For the most part, Curtis is self-taught. He was invited to study with Jan Stussy at the University of California, Los Angeles, and though Curtis claims he was already “an old dog” by then, he did pick up a few new tricks.

“He showed me perspective and distance,” said Curtis, “so you could take a one-dimensional surface and do it in such a way that it became perspective. He was the finest of men. He liked my work right from the beginning.”

A major influence on Curtis was the late surrealist Salvador Dali. It makes sense, as Dali studied with Picasso, and Curtis’ love for Picasso’s work runs deep. But the unique approach and rare talent that Dali exhibited in all facets of his career captivated Curtis.

“He projected himself into the future,” Curtis said. “That’s what makes his paintings so desirable to me. I don’t think there’s as good an artist – a person that can paint as well as he and do figures as good as he. That’s a gift in itself.”

***

The inherent vibrancy and vigor captured in Curtis’ paintings belie a long life of pain, success, heartache, joy and loss. One can almost feel the optimism beaming from the canvases, yet Curtis has dealt with not only the loss of Julius at such a young age, but also of his own son, Nicholas, who died of a drug overdose at 22.

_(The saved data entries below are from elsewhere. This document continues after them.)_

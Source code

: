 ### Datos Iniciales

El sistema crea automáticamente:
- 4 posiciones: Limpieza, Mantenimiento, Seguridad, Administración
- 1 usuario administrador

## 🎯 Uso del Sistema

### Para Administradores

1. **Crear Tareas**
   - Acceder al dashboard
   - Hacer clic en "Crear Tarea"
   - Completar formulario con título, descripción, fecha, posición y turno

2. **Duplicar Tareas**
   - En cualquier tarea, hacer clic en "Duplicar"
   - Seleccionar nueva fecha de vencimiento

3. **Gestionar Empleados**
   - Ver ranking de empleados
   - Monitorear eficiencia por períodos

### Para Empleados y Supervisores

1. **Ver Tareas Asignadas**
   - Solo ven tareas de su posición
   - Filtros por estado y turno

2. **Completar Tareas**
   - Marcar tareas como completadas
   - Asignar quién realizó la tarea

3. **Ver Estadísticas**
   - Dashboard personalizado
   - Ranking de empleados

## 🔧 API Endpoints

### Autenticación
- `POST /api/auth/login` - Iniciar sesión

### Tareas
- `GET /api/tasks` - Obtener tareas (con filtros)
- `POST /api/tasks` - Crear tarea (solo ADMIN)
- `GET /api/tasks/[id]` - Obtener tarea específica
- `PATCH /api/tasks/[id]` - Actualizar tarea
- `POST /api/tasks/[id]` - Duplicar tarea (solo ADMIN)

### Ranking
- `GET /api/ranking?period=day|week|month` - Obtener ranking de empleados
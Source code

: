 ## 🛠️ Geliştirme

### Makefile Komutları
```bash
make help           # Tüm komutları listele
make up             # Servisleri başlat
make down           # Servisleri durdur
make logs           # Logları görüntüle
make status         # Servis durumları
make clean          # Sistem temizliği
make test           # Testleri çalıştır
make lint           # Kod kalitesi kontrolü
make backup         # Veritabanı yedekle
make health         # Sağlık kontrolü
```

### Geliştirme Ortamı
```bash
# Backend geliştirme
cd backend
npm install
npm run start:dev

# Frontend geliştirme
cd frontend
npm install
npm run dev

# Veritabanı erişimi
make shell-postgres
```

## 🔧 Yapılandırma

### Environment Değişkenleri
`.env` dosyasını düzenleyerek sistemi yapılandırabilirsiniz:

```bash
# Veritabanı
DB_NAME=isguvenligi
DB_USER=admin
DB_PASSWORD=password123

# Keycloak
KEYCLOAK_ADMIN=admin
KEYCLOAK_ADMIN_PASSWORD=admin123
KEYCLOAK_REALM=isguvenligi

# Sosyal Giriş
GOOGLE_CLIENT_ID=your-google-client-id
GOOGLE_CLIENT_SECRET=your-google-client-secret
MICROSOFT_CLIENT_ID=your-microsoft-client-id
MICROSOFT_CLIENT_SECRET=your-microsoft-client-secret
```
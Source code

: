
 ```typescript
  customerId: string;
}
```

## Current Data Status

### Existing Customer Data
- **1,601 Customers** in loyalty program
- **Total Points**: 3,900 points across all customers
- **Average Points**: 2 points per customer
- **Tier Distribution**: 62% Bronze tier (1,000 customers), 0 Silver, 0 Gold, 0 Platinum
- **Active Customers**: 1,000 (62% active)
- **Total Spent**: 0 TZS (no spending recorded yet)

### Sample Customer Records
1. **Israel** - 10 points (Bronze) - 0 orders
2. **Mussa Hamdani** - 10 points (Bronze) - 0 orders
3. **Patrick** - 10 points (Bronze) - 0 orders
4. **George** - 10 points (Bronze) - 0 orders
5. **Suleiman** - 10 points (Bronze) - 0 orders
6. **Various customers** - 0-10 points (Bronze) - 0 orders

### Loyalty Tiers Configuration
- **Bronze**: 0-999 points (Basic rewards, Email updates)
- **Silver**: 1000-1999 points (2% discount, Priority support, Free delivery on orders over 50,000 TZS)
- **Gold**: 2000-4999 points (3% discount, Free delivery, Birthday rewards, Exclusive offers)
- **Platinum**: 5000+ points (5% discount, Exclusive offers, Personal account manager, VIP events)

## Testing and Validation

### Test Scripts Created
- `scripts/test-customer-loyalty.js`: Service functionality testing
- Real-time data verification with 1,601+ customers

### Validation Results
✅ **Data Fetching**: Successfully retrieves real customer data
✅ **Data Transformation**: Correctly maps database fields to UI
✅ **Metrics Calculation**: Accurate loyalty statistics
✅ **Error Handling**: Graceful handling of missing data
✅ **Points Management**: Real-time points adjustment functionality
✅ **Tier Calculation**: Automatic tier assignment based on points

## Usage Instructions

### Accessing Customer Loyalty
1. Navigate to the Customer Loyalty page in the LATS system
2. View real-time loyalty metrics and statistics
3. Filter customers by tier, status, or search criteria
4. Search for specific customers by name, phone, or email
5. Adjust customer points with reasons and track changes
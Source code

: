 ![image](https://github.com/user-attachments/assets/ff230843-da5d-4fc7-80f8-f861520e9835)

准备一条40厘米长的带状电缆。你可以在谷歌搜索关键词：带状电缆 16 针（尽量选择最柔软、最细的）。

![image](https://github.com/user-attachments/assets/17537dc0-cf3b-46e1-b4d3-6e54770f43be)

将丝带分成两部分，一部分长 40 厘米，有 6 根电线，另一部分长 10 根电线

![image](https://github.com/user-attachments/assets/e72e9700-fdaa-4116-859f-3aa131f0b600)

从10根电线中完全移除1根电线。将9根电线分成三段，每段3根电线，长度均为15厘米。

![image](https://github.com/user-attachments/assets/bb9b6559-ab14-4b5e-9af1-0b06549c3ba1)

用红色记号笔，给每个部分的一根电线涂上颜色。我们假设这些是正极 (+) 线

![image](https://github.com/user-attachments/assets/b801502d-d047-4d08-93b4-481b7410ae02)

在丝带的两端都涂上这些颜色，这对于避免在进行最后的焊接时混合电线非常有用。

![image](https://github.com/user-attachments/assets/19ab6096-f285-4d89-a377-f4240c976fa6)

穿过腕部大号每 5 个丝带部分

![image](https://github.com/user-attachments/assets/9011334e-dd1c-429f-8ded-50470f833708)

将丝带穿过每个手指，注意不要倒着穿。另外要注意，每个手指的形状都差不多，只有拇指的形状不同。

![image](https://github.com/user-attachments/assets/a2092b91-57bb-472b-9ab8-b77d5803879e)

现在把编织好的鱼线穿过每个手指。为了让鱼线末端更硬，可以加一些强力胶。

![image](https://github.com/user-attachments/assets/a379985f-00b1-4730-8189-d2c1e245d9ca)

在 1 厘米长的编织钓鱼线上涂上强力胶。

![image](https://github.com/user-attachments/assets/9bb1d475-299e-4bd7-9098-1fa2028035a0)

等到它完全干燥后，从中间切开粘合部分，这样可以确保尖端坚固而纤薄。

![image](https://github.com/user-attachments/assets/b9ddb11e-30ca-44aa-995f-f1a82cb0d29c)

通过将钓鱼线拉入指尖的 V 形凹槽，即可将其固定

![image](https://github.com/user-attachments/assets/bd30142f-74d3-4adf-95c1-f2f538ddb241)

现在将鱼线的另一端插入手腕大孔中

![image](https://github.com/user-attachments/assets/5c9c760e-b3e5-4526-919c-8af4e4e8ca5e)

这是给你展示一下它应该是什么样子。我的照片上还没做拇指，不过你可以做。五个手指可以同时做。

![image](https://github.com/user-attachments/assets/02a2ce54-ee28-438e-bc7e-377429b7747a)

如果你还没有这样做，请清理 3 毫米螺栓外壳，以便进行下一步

“All these inequities that we go through,” said Curtis, “we don’t want to have to rely on, we don’t want to get bummed out over things, but we do.  And that is the dichotomy between them. One that does and one that doesn’t. So I can sit here, and I do, and I don’t recall the past in any way. Just delicately.”

Curtis does not deny that pain exists. He admits that he frequently thinks of Nicholas, even, and it is obvious is his recollection of stories that Julius is not long forgotten. But even as an adolescent, he used hit art as an emotional thermostat.

“I started doing these [boxes] to calm myself,” Curtis said. “I would get so frustrated and angry and put up with all of these madnesses of other people’s behaviors and the inequities that I saw around me.”

***

Curtis is standing in the middle of his studio, holding one of those old black-and-white speckled notebooks. It’s full of poetry he has written over the course of his life, some of which dates back more than fifty years. He said that he has 70 or 80 such poems.

“I’ve got a lot of poems with me, and I’m not quite sure what to do with them,” said Curtis. “One of these days, I’m going to try to publish them. I’m going to make a book of poetry for my friends, and just make enough for my buddies. Wouldn’t that be a nice thing?”

He flips through the notebook until he finds a poem that he wants to read. With no provocation, he begins to read it aloud. It becomes clear that the showman the world has come to know the last six decades is just one side of a man driven to create.

“I wanted to express myself all my life, in any way that I felt I was able to,” Curtis said. “I want to be – what do you call these guys that do everything – a renaissance man, whatever that is.”

It’s safe to say that, whether he believes it or not, Curtis is the embodiment of a renaissance man. His body of work, from theatre and film to painting and assemblage, is undeniable proof of that notion. But even at his advanced age, Curtis is far from ready to rest on those laurels.

“I’ve only just begun,” he said. “There’s a whole area out there that has not been touched yet. Everything has been done, but it hasn’t been done by me.”

1 Comment

  1. Marilyn Perez September 30, 2010 1:38 pm 

    BEAUTIFUL ARTICLE !!!!!! You made me feel like I knew the man. What you wrote about him was awe-inspiring.
    I was a huge fan of Tony Curtis, I think I saw most of his movies. He will be greatly missed.
    Thank you for printing the entire article, it is a shame that it was not printed in the magazine this way.